Devoux Deysel

Personal information
- Born: 30 March 2001 (age 25)

Sport
- Sport: Athletics
- Event: Javelin throw

Achievements and titles
- Personal best: Javelin throw: 82.35 (2025)

= Devoux Deysel =

South African javelin thrower (born 2001)

Devoux Deysel (born 30 March 2001) is a South African javelin thrower. He won the 2025 NCAA Division I Outdoor Track and Field Championships.

==Career==
In May 2021, representing Angelo State University, he won the men's javelin title with a personal best throw of 75.54m at the NCAA Division 2 Outdoor Championships held in Allendale, Michigan. He was unable to defend his title in 2022 due to injury, however. In 2023, he was named Lone Star Conference Outdoor Field Male Athlete of the Year having won the conference javelin title and the NCAA Division II title for a second time, setting an all-time division record throw with 79.14 meters.

For 2024, he transferred to the University of Miami. On his Miami Hurricanes debut in March 2024, Deysel made threw 76.58m setting a new Miami outdoor program record, beating Ed Reed's throw of 66.32m, set in 1999, by more than 10 meters.

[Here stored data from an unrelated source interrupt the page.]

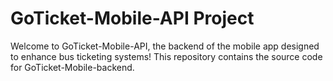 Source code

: # GoTicket-Mobile-API Project

Welcome to GoTicket-Mobile-API, the backend of the mobile app designed to enhance bus ticketing systems! This repository contains the source code for GoTicket-Mobile-backend.
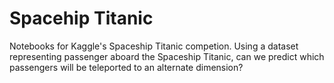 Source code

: # Spacehip Titanic

Notebooks for Kaggle's Spaceship Titanic competion. Using a dataset representing passenger aboard the Spaceship Titanic, can we predict which passengers will be teleported to an alternate dimension?
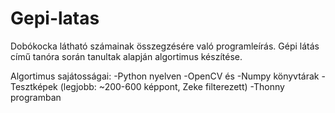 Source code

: # Gepi-latas
Dobókocka látható számainak összegzésére való programleírás.
Gépi látás című tanóra során tanultak alapján algortimus készítése.

Algortimus sajátosságai:
-Python nyelven
-OpenCV és
-Numpy könyvtárak
-Tesztképek (legjobb: ~200-600 képpont, Zeke filterezett)
-Thonny programban
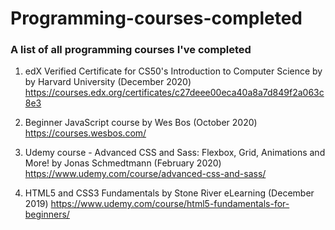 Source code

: # Programming-courses-completed
### A list of all programming courses I've completed


1. edX Verified Certificate for CS50's Introduction to Computer Science by by Harvard University (December 2020)
https://courses.edx.org/certificates/c27deee00eca40a8a7d849f2a063c8e3

2. Beginner JavaScript course by Wes Bos (October 2020)
https://courses.wesbos.com/

3. Udemy course - Advanced CSS and Sass: Flexbox, Grid, Animations and More! by Jonas Schmedtmann (February 2020)
https://www.udemy.com/course/advanced-css-and-sass/

4. HTML5 and CSS3 Fundamentals by Stone River eLearning (December 2019)
https://www.udemy.com/course/html5-fundamentals-for-beginners/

He threw a personal best 82.35 metres to win the ACC title in Winston-Salem in May 2025. In June 2025, won the 2025 NCAA Division I Outdoor Track and Field Championships in Eugene, Oregon, with throw of 81.75 metres. In doing so, he became the first Miami men's athlete to win an individual national college title since 1996.

==Personal life==
He is from Garsfontein in South Africa.